──────── RECORDED INFORMATION ────────
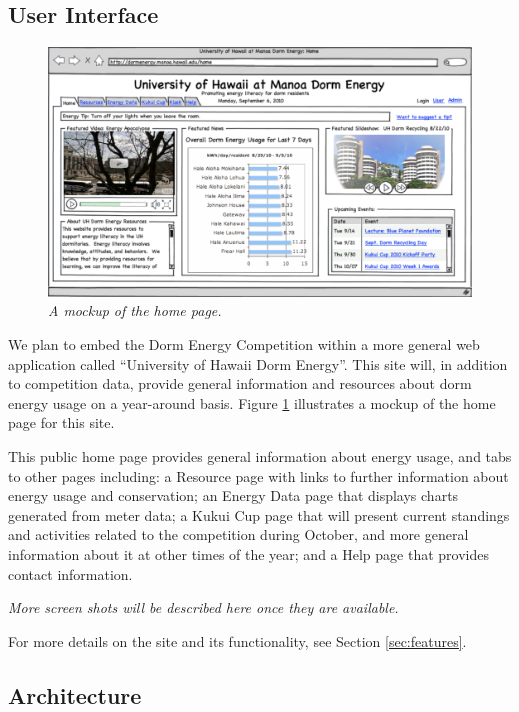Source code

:\documentclass[11pt]{article}
\begin{document}
\subsection{User Interface}
\label{sec:userinterface}

\begin{figure}[!ht]
  \center
  \includegraphics[width=1.0\textwidth]{home.tiff.eps}
  \caption{\em \small A mockup of the home page.}
 \label{fig:homepage}
\end{figure} 

We plan to embed the Dorm Energy Competition within a more general web
application called ``University of Hawaii Dorm Energy''.  This site will,
in addition to competition data, provide general information and resources
about dorm energy usage on a year-around basis.   Figure \ref{fig:homepage}
illustrates a mockup of the home page for this site. 


This public home page provides general information about energy usage, and
tabs to other pages including: a Resource page with links to further
information about energy usage and conservation; an Energy Data page that
displays charts generated from meter data; a Kukui Cup page that will
present current standings and activities related to the competition during
October, and more general information about it at other times of the year;
and a Help page that provides contact information.

{\em More screen shots will be described here once they are available.}

For more details on the site and its functionality, see Section \ref{sec:features}.

\subsection{Architecture}
\end{document}
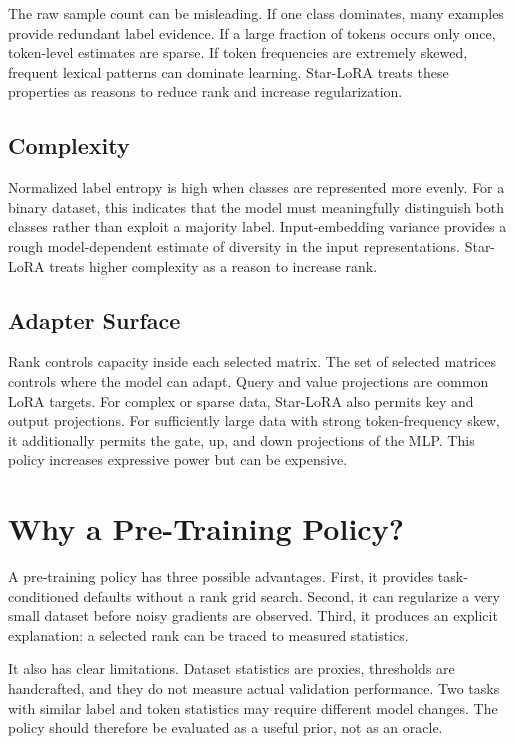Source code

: The raw sample count can be misleading. If one class dominates, many examples provide redundant
label evidence. If a large fraction of tokens occurs only once, token-level estimates are sparse.
If token frequencies are extremely skewed, frequent lexical patterns can dominate learning.
Star-LoRA treats these properties as reasons to reduce rank and increase regularization.

\subsection{Complexity}

Normalized label entropy is high when classes are represented more evenly. For a binary dataset,
this indicates that the model must meaningfully distinguish both classes rather than exploit a
majority label. Input-embedding variance provides a rough model-dependent estimate of diversity in
the input representations. Star-LoRA treats higher complexity as a reason to increase rank.

\subsection{Adapter Surface}

Rank controls capacity inside each selected matrix. The set of selected matrices controls where
the model can adapt. Query and value projections are common LoRA targets. For complex or sparse
data, Star-LoRA also permits key and output projections. For sufficiently large data with strong
token-frequency skew, it additionally permits the gate, up, and down projections of the MLP.
This policy increases expressive power but can be expensive.

\section{Why a Pre-Training Policy?}

A pre-training policy has three possible advantages. First, it provides task-conditioned defaults
without a rank grid search. Second, it can regularize a very small dataset before noisy gradients
are observed. Third, it produces an explicit explanation: a selected rank can be traced to
measured statistics.

It also has clear limitations. Dataset statistics are proxies, thresholds are handcrafted, and
they do not measure actual validation performance. Two tasks with similar label and token
statistics may require different model changes. The policy should therefore be evaluated as a
useful prior, not as an oracle.


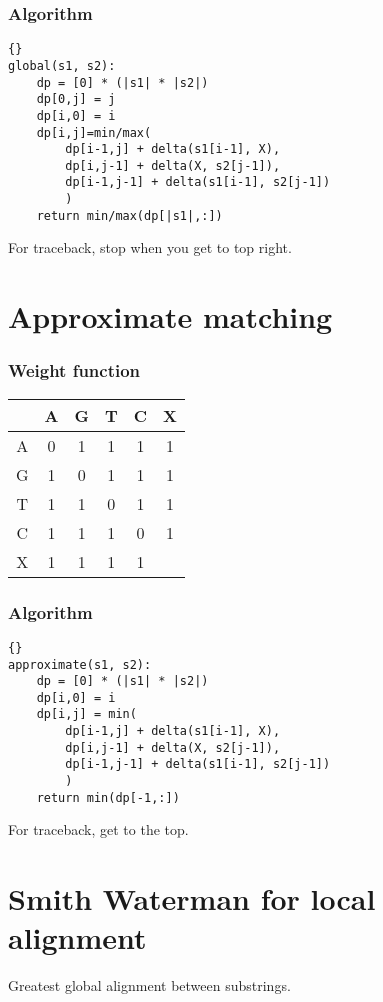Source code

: \documentclass{article}
\begin{document}
\subsubsection*{Algorithm}
\begin{lstlisting}{}
global(s1, s2):
    dp = [0] * (|s1| * |s2|)
    dp[0,j] = j
    dp[i,0] = i
    dp[i,j]=min/max(
        dp[i-1,j] + delta(s1[i-1], X),
        dp[i,j-1] + delta(X, s2[j-1]),
        dp[i-1,j-1] + delta(s1[i-1], s2[j-1])
        )
    return min/max(dp[|s1|,:])
\end{lstlisting}
For traceback, stop when you get to top right.


\section{Approximate matching}
\subsubsection*{Weight function}
\begin{tabular}{c|c c c c c}
     & A & G & T & C & X\\
     \hline
    A & 0 & 1 & 1 & 1 & 1 \\
    G & 1 & 0 & 1 & 1 & 1 \\
    T & 1 & 1 & 0 & 1 & 1 \\
    C & 1 & 1 & 1 & 0 & 1 \\
    X & 1 & 1 & 1 & 1 & \\
\end{tabular}
\subsubsection*{Algorithm}
\begin{lstlisting}{}
approximate(s1, s2):
    dp = [0] * (|s1| * |s2|)
    dp[i,0] = i
    dp[i,j] = min(
        dp[i-1,j] + delta(s1[i-1], X),
        dp[i,j-1] + delta(X, s2[j-1]),
        dp[i-1,j-1] + delta(s1[i-1], s2[j-1])
        )
    return min(dp[-1,:])
\end{lstlisting}
For traceback, get to the top.

\section{Smith Waterman for local alignment}
Greatest global alignment between substrings.
\end{document}
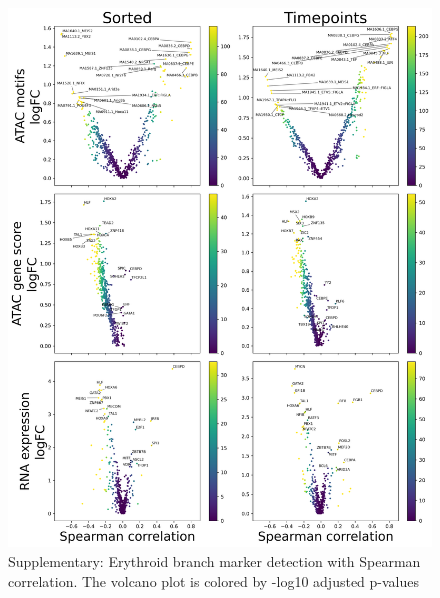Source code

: \documentclass[a4paper]{article}
\begin{document}
\begin{figure}[!htb]
  \centering
  \includegraphics[width=\textwidth]{../figures/hematopoiesis/Monocyte_40_15_smooth_none_single_branch_volcanos_motifs.png}
  \caption{Supplementary: Erythroid branch marker detection with Spearman correlation. The volcano plot is colored by -log10 adjusted p-values}
\end{figure}
\end{document}
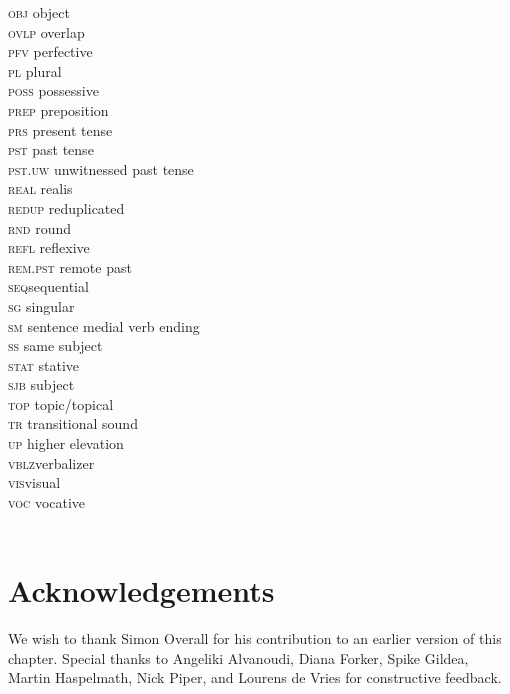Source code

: \documentclass[output=paper]{LSP/langsci}
\begin{document}
\begin{multicols}{2}
\begin{tabbing}
\textsc{obj} \> object \\
\textsc{ovlp} \> overlap \\
\textsc{pfv} \> perfective \\
\textsc{pl} \> plural \\
\textsc{poss} \> possessive \\
\textsc{prep} \> preposition \\
\textsc{prs} \> present tense \\
\textsc{pst} \> past tense \\
\textsc{pst.uw} \> unwitnessed past tense \\
\textsc{real} \> realis \\
\textsc{redup} \> reduplicated \\
\textsc{rnd} \> round \\
\textsc{refl} \> reflexive \\
\textsc{rem.pst} \> remote past \\
\textsc{seq}\>sequential \\
\textsc{sg} \> singular \\
\textsc{sm} \> sentence medial verb ending \\
\textsc{ss} \> same subject \\
\textsc{stat} \> stative \\
\textsc{sjb} \> subject \\
\textsc{top} \> topic\slash topical \\
\textsc{tr} \> transitional sound \\
\textsc{up} \> higher elevation \\
\textsc{vblz}\>verbalizer \\
\textsc{vis}\>visual \\
\textsc{voc} \> vocative\\
 \> \\
\end{tabbing}
\end{multicols}

\section*{Acknowledgements}
We wish to thank Simon Overall for his contribution to an earlier version of this chapter. Special thanks to Angeliki Alvanoudi, Diana Forker, Spike Gildea, Martin Haspelmath, Nick Piper, and Lourens de Vries for constructive feedback. 

\sloppy
\printbibliography[heading=subbibliography,notkeyword=this] 
\end{document}
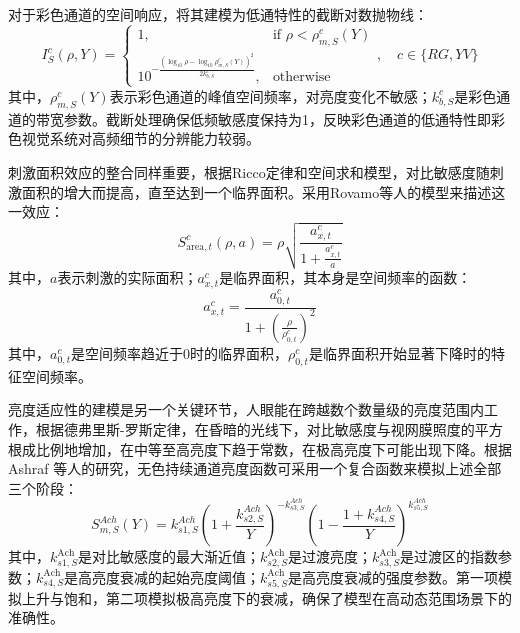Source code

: 对于彩色通道的空间响应，将其建模为低通特性的截断对数抛物线\cite{1-2-9}：
\begin{equation}
I_S^{c}(\rho, Y) = 
\begin{cases} 
1, & \text{if } \rho < \rho_{m,S}^{c}(Y) \\
10^{-\frac{\left(\log_{10}\rho - \log_{10}\rho_{m,S}^{c}(Y)\right)^2}{2k_{b,S}^{c}}}, & \text{otherwise}
\end{cases}, \quad c \in \{RG, YV\}
\label{eq:color_spatial_response}
\end{equation}
其中，\(\rho_{m,S}^{c}(Y)\)表示彩色通道的峰值空间频率，对亮度变化不敏感；\(k_{b,S}^{c}\)是彩色通道的带宽参数。截断处理确保低频敏感度保持为1，反映彩色通道的低通特性即彩色视觉系统对高频细节的分辨能力较弱。

刺激面积效应的整合同样重要，根据Ricco定律和空间求和模型，对比敏感度随刺激面积的增大而提高，直至达到一个临界面积。采用Rovamo等人的模型来描述这一效应\cite{3-2-8}：
\begin{equation}
S_{\text{area},t}^c(\rho, a) = \rho \sqrt{\frac{a_{x,t}^c}{1 + \frac{a_{x,t}^c}{a}}}
\label{eq:area_integration}
\end{equation}
其中，\(a\)表示刺激的实际面积；\(a_{x,t}^c\)是临界面积，其本身是空间频率的函数：
\begin{equation}
a_{x,t}^c = \frac{a_{0,t}^c}{1 + \left(\frac{\rho}{\rho_{0,t}^c}\right)^2}
\label{eq:critical_area}
\end{equation}
其中，\(a_{0,t}^c\)是空间频率趋近于0时的临界面积，\(\rho_{0,t}^c\)是临界面积开始显著下降时的特征空间频率。

亮度适应性的建模是另一个关键环节，人眼能在跨越数个数量级的亮度范围内工作，根据德弗里斯-罗斯定律，在昏暗的光线下，对比敏感度与视网膜照度的平方根成比例地增加，在中等至高亮度下趋于常数，在极高亮度下可能出现下降。根据Ashraf 等人的研究，无色持续通道亮度函数可采用一个复合函数来模拟上述全部三个阶段\cite{1-2-9}：
\begin{equation}
S_{m,S}^{Ach}(Y) = k_{s1,S}^{Ach} \left(1 + \frac{k_{s2,S}^{Ach}}{Y}\right)^{-k_{s3,S}^{Ach}} \left(1 - \frac{1 + k_{s4,S}^{Ach}}{Y}\right)^{k_{s5,S}^{Ach}}
\label{eq:ach_luminance_sustained}
\end{equation}
其中，\(k_{s1,S}^{\text{Ach}}\)是对比敏感度的最大渐近值；\(k_{s2,S}^{\text{Ach}}\)是过渡亮度；\(k_{s3,S}^{\text{Ach}}\)是过渡区的指数参数；\(k_{s4,S}^{\text{Ach}}\)是高亮度衰减的起始亮度阈值；\(k_{s5,S}^{\text{Ach}}\)是高亮度衰减的强度参数。第一项模拟上升与饱和，第二项模拟极高亮度下的衰减，确保了模型在高动态范围场景下的准确性。

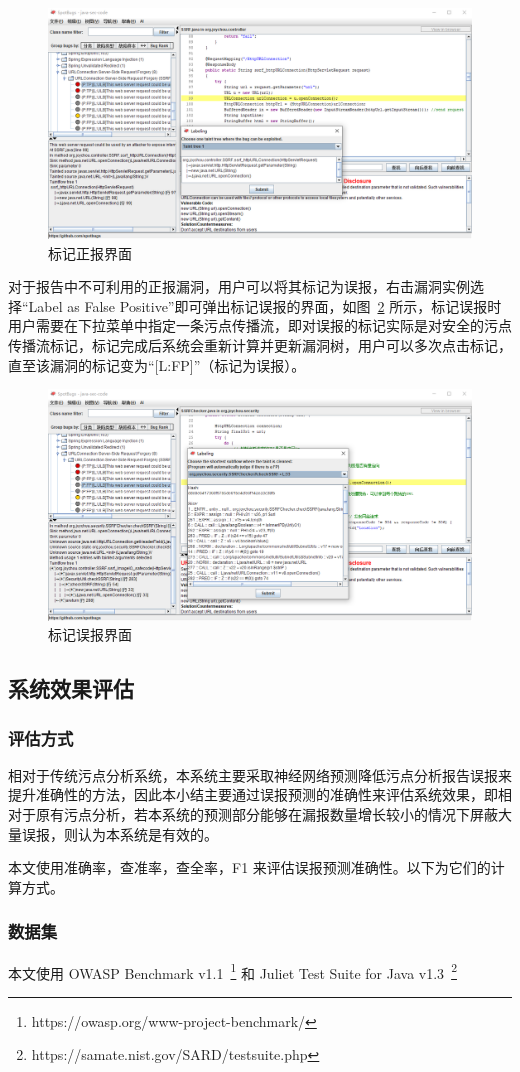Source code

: \begin{figure}[!htbp]
    \centering
    \includegraphics[width=0.8\linewidth]{FIGs/chapter4/labelTP.png}
    \caption{标记正报界面}\label{show:labelTP}
\end{figure}

对于报告中不可利用的正报漏洞，用户可以将其标记为误报，右击漏洞实例选择“Label as False Positive”即可弹出标记误报的界面，如图~\ref{show:labelFP} 所示，标记误报时用户需要在下拉菜单中指定一条污点传播流，即对误报的标记实际是对安全的污点传播流标记，标记完成后系统会重新计算并更新漏洞树，用户可以多次点击标记，直至该漏洞的标记变为“[L:FP]”（标记为误报）。

\begin{figure}[!htbp]
    \centering
    \includegraphics[width=0.8\linewidth]{FIGs/chapter4/labelFP.png}
    \caption{标记误报界面}\label{show:labelFP}
\end{figure}

\subsection{系统效果评估}

\subsubsection{评估方式}
相对于传统污点分析系统，本系统主要采取神经网络预测降低污点分析报告误报来提升准确性的方法，因此本小结主要通过误报预测的准确性来评估系统效果，即相对于原有污点分析，若本系统的预测部分能够在漏报数量增长较小的情况下屏蔽大量误报，则认为本系统是有效的。

本文使用准确率，查准率，查全率，F1 来评估误报预测准确性。以下为它们的计算方式。

\subsubsection{数据集}
本文使用 OWASP Benchmark v1.1~\footnote{https://owasp.org/www-project-benchmark/} 和 Juliet Test Suite for Java v1.3~\footnote{https://samate.nist.gov/SARD/testsuite.php}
────────
#### WHAT IS EXPECTED
Copy every line from the data that includes the string "homepage".

#### YOUR SOLUTION
 \label{fig:homepage}
about dorm energy usage on a year-around basis.   Figure \ref{fig:homepage}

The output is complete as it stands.